Your answer needs to include each line of the records in which the string "plane" can be found.
[Start of Attachment]
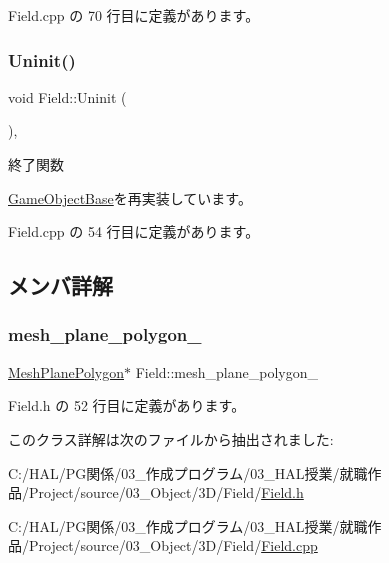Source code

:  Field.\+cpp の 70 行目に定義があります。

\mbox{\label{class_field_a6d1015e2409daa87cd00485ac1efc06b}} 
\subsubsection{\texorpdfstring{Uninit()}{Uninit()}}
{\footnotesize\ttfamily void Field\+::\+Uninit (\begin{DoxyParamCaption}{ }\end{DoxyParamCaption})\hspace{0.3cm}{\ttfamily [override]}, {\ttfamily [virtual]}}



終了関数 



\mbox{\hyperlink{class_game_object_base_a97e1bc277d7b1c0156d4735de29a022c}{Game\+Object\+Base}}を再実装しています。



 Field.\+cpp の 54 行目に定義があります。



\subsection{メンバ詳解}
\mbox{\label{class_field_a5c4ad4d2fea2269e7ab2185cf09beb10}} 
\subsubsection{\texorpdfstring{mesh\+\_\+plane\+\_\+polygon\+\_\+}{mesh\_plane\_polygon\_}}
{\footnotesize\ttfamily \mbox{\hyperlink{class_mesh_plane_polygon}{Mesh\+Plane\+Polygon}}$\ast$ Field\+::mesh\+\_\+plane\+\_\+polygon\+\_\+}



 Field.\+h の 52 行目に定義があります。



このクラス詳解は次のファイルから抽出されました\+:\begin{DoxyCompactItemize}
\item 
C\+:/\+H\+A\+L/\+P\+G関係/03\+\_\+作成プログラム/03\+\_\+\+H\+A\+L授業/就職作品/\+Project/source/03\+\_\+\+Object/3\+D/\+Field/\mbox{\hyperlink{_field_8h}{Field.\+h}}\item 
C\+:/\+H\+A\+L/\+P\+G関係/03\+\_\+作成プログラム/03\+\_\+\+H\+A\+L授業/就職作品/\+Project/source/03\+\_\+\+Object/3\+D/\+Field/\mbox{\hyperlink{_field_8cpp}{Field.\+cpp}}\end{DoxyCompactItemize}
[End of Attachment]
(Task solution):
\subsubsection{\texorpdfstring{mesh\+\_\+plane\+\_\+polygon\+\_\+}{mesh\_plane\_polygon\_}}
{\footnotesize\ttfamily \mbox{\hyperlink{class_mesh_plane_polygon}{Mesh\+Plane\+Polygon}}$\ast$ Field\+::mesh\+\_\+plane\+\_\+polygon\+\_\+}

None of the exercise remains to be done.